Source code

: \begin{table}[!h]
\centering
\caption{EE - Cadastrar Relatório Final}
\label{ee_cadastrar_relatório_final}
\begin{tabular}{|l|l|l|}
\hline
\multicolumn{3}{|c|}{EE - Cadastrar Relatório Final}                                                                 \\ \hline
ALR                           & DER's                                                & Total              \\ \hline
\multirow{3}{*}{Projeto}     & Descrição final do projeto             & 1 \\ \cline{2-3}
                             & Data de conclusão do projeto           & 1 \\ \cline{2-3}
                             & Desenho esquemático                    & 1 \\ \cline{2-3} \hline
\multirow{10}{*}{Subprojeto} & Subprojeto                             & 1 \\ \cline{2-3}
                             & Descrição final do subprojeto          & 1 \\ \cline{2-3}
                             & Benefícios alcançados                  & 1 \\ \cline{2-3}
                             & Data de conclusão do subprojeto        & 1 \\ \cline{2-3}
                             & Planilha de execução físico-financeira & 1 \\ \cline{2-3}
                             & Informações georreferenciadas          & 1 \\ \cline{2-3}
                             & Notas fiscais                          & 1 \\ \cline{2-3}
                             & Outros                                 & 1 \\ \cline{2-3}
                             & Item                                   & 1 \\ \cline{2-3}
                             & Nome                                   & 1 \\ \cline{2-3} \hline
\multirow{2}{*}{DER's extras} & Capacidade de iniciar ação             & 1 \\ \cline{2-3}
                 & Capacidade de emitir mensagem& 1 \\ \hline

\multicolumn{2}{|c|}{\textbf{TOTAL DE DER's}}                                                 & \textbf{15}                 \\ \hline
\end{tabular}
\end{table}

==

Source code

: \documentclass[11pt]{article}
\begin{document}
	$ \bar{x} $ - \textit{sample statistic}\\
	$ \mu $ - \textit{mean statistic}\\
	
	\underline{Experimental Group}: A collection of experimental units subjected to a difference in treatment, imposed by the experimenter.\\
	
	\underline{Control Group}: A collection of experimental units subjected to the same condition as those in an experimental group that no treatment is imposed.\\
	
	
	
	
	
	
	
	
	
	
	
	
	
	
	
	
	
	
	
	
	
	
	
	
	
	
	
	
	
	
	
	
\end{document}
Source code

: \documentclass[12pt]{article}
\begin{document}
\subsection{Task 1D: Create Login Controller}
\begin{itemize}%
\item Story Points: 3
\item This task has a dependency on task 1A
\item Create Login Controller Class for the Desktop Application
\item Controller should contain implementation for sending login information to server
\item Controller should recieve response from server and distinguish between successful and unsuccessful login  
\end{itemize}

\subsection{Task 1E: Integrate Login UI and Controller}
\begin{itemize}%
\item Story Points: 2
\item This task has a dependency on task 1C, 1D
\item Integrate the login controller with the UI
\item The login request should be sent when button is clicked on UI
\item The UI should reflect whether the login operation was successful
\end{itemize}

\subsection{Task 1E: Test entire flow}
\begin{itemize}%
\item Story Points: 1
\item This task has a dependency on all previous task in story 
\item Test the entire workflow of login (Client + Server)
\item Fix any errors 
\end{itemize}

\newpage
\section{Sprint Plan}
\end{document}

==

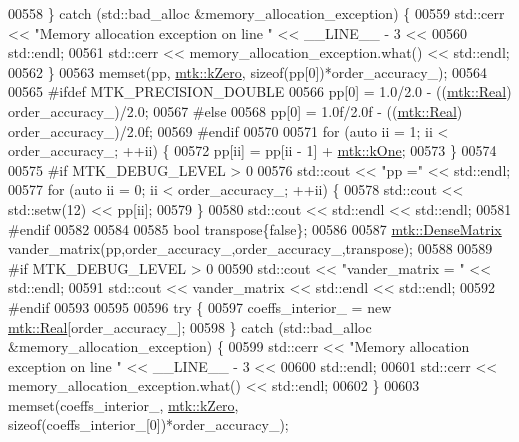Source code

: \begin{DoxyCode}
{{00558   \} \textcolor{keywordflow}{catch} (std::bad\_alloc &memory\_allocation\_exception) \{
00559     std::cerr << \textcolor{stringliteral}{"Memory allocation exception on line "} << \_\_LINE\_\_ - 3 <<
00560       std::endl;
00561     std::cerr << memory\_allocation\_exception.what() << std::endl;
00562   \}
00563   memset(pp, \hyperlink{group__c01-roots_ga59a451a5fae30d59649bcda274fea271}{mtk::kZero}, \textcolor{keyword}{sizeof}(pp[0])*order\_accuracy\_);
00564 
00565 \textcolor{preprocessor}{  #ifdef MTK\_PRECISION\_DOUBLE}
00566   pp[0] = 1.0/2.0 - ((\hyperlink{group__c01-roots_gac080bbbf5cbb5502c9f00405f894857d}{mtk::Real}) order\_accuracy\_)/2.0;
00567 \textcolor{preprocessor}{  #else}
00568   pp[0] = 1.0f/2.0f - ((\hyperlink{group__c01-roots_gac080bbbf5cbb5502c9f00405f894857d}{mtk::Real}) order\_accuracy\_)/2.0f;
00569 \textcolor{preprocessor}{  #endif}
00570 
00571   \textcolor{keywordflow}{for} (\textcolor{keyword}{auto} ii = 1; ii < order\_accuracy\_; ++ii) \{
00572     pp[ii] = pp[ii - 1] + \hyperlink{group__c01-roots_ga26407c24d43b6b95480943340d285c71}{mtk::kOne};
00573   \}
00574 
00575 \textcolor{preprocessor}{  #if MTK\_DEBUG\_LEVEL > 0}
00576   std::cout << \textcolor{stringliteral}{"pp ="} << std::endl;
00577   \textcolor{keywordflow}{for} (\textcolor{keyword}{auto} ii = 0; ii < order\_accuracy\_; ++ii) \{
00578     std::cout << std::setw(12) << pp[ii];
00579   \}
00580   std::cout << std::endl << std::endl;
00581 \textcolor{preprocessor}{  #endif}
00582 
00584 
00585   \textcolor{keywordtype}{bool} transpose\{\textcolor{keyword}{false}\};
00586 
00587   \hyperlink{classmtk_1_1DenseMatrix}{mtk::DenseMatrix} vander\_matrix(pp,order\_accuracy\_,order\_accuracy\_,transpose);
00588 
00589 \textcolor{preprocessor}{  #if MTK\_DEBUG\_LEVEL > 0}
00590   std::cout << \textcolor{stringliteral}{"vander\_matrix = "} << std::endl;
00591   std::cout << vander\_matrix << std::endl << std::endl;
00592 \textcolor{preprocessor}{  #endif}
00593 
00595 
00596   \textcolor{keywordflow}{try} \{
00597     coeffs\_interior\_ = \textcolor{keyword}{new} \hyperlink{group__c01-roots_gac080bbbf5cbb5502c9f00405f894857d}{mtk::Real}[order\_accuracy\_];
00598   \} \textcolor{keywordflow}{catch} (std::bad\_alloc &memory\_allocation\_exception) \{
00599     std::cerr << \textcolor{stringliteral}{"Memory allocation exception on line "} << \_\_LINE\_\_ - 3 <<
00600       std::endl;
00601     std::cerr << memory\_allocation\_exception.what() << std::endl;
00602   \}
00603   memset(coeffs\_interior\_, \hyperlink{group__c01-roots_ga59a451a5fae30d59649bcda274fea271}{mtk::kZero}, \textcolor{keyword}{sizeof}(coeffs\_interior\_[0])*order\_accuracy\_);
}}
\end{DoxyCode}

### Try it
Lines holding "collection": please count them in the data above and reply with the number alone.

### Worked solution
2